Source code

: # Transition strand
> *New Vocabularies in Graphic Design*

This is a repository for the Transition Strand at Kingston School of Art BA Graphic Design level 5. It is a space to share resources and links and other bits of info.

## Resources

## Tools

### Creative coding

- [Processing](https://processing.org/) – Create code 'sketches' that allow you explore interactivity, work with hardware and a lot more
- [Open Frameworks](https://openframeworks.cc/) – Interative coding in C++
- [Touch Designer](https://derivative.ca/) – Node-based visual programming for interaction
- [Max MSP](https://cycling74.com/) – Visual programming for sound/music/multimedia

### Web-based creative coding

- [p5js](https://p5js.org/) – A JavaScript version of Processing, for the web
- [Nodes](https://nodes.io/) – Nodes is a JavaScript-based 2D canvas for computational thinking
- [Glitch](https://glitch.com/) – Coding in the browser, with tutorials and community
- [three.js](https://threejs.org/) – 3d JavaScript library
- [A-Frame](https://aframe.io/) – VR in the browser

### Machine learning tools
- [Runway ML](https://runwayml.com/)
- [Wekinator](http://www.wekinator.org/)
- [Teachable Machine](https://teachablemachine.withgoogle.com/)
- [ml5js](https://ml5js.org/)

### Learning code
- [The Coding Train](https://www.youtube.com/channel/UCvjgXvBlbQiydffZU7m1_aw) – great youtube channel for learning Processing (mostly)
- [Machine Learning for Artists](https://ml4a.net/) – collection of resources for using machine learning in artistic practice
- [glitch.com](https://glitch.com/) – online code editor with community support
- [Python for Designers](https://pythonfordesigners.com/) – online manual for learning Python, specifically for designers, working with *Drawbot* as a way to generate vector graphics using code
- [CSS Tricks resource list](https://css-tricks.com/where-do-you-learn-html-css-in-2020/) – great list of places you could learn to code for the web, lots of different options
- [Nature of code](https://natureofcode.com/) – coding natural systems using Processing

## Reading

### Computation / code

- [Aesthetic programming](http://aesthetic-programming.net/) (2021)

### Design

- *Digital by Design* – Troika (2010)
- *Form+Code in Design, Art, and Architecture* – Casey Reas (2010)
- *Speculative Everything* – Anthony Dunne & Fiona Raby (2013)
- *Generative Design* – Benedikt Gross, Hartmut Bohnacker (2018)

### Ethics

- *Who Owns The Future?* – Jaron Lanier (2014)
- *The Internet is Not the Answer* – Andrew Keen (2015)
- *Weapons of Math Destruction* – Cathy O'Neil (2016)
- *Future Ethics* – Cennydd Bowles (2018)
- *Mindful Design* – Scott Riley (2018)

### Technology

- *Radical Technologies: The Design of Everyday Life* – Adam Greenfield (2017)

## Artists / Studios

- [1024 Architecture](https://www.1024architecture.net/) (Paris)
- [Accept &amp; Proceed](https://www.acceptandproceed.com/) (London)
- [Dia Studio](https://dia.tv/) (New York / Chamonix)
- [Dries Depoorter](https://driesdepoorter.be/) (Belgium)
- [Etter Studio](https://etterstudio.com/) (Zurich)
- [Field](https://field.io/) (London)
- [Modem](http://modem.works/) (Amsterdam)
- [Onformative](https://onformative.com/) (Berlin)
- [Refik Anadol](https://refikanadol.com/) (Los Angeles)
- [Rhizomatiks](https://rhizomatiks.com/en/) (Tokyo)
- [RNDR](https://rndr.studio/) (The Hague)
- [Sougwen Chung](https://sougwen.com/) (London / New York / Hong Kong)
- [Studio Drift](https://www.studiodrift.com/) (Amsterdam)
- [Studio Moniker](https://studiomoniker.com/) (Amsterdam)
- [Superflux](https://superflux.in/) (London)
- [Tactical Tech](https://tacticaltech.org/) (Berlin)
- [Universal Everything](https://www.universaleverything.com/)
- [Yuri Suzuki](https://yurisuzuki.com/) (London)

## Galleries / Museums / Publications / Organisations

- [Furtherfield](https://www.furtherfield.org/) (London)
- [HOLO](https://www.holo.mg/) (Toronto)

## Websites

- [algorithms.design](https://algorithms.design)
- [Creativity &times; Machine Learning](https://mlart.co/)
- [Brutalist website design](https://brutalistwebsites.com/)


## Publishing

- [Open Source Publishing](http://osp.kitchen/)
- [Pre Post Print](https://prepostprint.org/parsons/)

— Task requirements —
Everything in the material above from the line that has "# Transition strand" through the line that has "- [glitch.com](https://glitch.com/) –" must be duplicated exactly, with no other lines given.

— Expected output —
: # Transition strand
> *New Vocabularies in Graphic Design*

This is a repository for the Transition Strand at Kingston School of Art BA Graphic Design level 5. It is a space to share resources and links and other bits of info.

## Resources

## Tools

### Creative coding

- [Processing](https://processing.org/) – Create code 'sketches' that allow you explore interactivity, work with hardware and a lot more
- [Open Frameworks](https://openframeworks.cc/) – Interative coding in C++
- [Touch Designer](https://derivative.ca/) – Node-based visual programming for interaction
- [Max MSP](https://cycling74.com/) – Visual programming for sound/music/multimedia

### Web-based creative coding

- [p5js](https://p5js.org/) – A JavaScript version of Processing, for the web
- [Nodes](https://nodes.io/) – Nodes is a JavaScript-based 2D canvas for computational thinking
- [Glitch](https://glitch.com/) – Coding in the browser, with tutorials and community
- [three.js](https://threejs.org/) – 3d JavaScript library
- [A-Frame](https://aframe.io/) – VR in the browser

### Machine learning tools
- [Runway ML](https://runwayml.com/)
- [Wekinator](http://www.wekinator.org/)
- [Teachable Machine](https://teachablemachine.withgoogle.com/)
- [ml5js](https://ml5js.org/)

### Learning code
- [The Coding Train](https://www.youtube.com/channel/UCvjgXvBlbQiydffZU7m1_aw) – great youtube channel for learning Processing (mostly)
- [Machine Learning for Artists](https://ml4a.net/) – collection of resources for using machine learning in artistic practice
- [glitch.com](https://glitch.com/) – online code editor with community support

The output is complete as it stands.